## Exercise description
Tell how many lines in the data below contain "proxy", using one number as the whole reply.

## The records
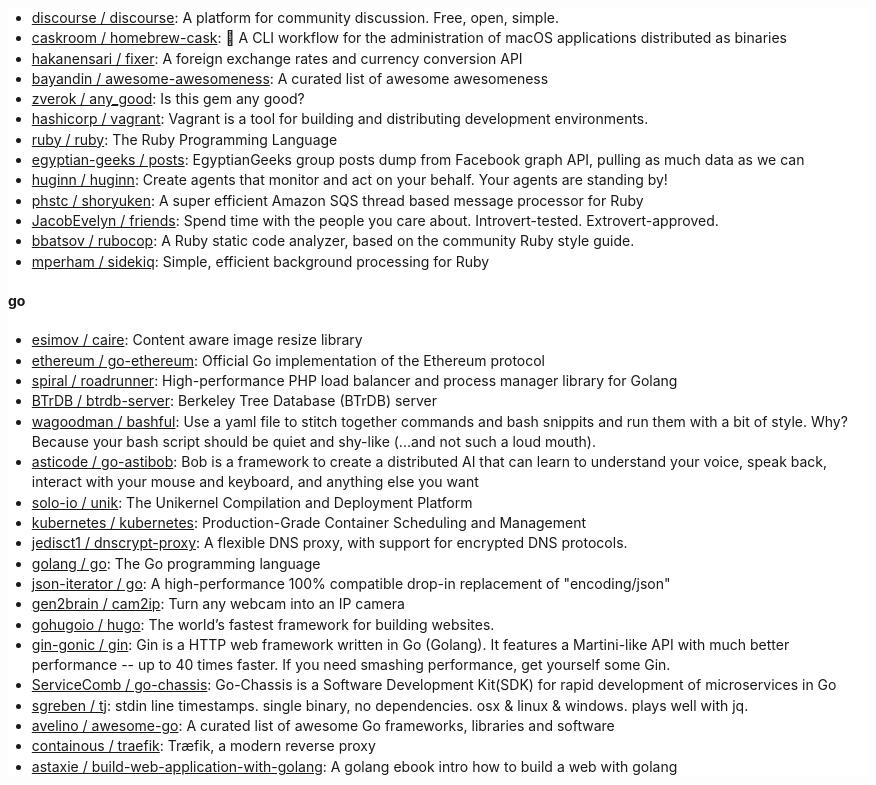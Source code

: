 * [discourse / discourse](https://github.com/discourse/discourse):  A platform for community discussion. Free, open, simple.
* [caskroom / homebrew-cask](https://github.com/caskroom/homebrew-cask):  🍻 A CLI workflow for the administration of macOS applications distributed as binaries
* [hakanensari / fixer](https://github.com/hakanensari/fixer):  A foreign exchange rates and currency conversion API
* [bayandin / awesome-awesomeness](https://github.com/bayandin/awesome-awesomeness):  A curated list of awesome awesomeness
* [zverok / any_good](https://github.com/zverok/any_good):  Is this gem any good?
* [hashicorp / vagrant](https://github.com/hashicorp/vagrant):  Vagrant is a tool for building and distributing development environments.
* [ruby / ruby](https://github.com/ruby/ruby):  The Ruby Programming Language
* [egyptian-geeks / posts](https://github.com/egyptian-geeks/posts):  EgyptianGeeks group posts dump from Facebook graph API, pulling as much data as we can
* [huginn / huginn](https://github.com/huginn/huginn):  Create agents that monitor and act on your behalf. Your agents are standing by!
* [phstc / shoryuken](https://github.com/phstc/shoryuken):  A super efficient Amazon SQS thread based message processor for Ruby
* [JacobEvelyn / friends](https://github.com/JacobEvelyn/friends):  Spend time with the people you care about. Introvert-tested. Extrovert-approved.
* [bbatsov / rubocop](https://github.com/bbatsov/rubocop):  A Ruby static code analyzer, based on the community Ruby style guide.
* [mperham / sidekiq](https://github.com/mperham/sidekiq):  Simple, efficient background processing for Ruby

#### go

* [esimov / caire](https://github.com/esimov/caire):  Content aware image resize library
* [ethereum / go-ethereum](https://github.com/ethereum/go-ethereum):  Official Go implementation of the Ethereum protocol
* [spiral / roadrunner](https://github.com/spiral/roadrunner):  High-performance PHP load balancer and process manager library for Golang
* [BTrDB / btrdb-server](https://github.com/BTrDB/btrdb-server):  Berkeley Tree Database (BTrDB) server
* [wagoodman / bashful](https://github.com/wagoodman/bashful):  Use a yaml file to stitch together commands and bash snippits and run them with a bit of style. Why? Because your bash script should be quiet and shy-like (...and not such a loud mouth).
* [asticode / go-astibob](https://github.com/asticode/go-astibob):  Bob is a framework to create a distributed AI that can learn to understand your voice, speak back, interact with your mouse and keyboard, and anything else you want
* [solo-io / unik](https://github.com/solo-io/unik):  The Unikernel Compilation and Deployment Platform
* [kubernetes / kubernetes](https://github.com/kubernetes/kubernetes):  Production-Grade Container Scheduling and Management
* [jedisct1 / dnscrypt-proxy](https://github.com/jedisct1/dnscrypt-proxy):  A flexible DNS proxy, with support for encrypted DNS protocols.
* [golang / go](https://github.com/golang/go):  The Go programming language
* [json-iterator / go](https://github.com/json-iterator/go):  A high-performance 100% compatible drop-in replacement of "encoding/json"
* [gen2brain / cam2ip](https://github.com/gen2brain/cam2ip):  Turn any webcam into an IP camera
* [gohugoio / hugo](https://github.com/gohugoio/hugo):  The world’s fastest framework for building websites.
* [gin-gonic / gin](https://github.com/gin-gonic/gin):  Gin is a HTTP web framework written in Go (Golang). It features a Martini-like API with much better performance -- up to 40 times faster. If you need smashing performance, get yourself some Gin.
* [ServiceComb / go-chassis](https://github.com/ServiceComb/go-chassis):  Go-Chassis is a Software Development Kit(SDK) for rapid development of microservices in Go
* [sgreben / tj](https://github.com/sgreben/tj):  stdin line timestamps. single binary, no dependencies. osx & linux & windows. plays well with jq.
* [avelino / awesome-go](https://github.com/avelino/awesome-go):  A curated list of awesome Go frameworks, libraries and software
* [containous / traefik](https://github.com/containous/traefik):  Træfik, a modern reverse proxy
* [astaxie / build-web-application-with-golang](https://github.com/astaxie/build-web-application-with-golang):  A golang ebook intro how to build a web with golang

## Response to this exercise
2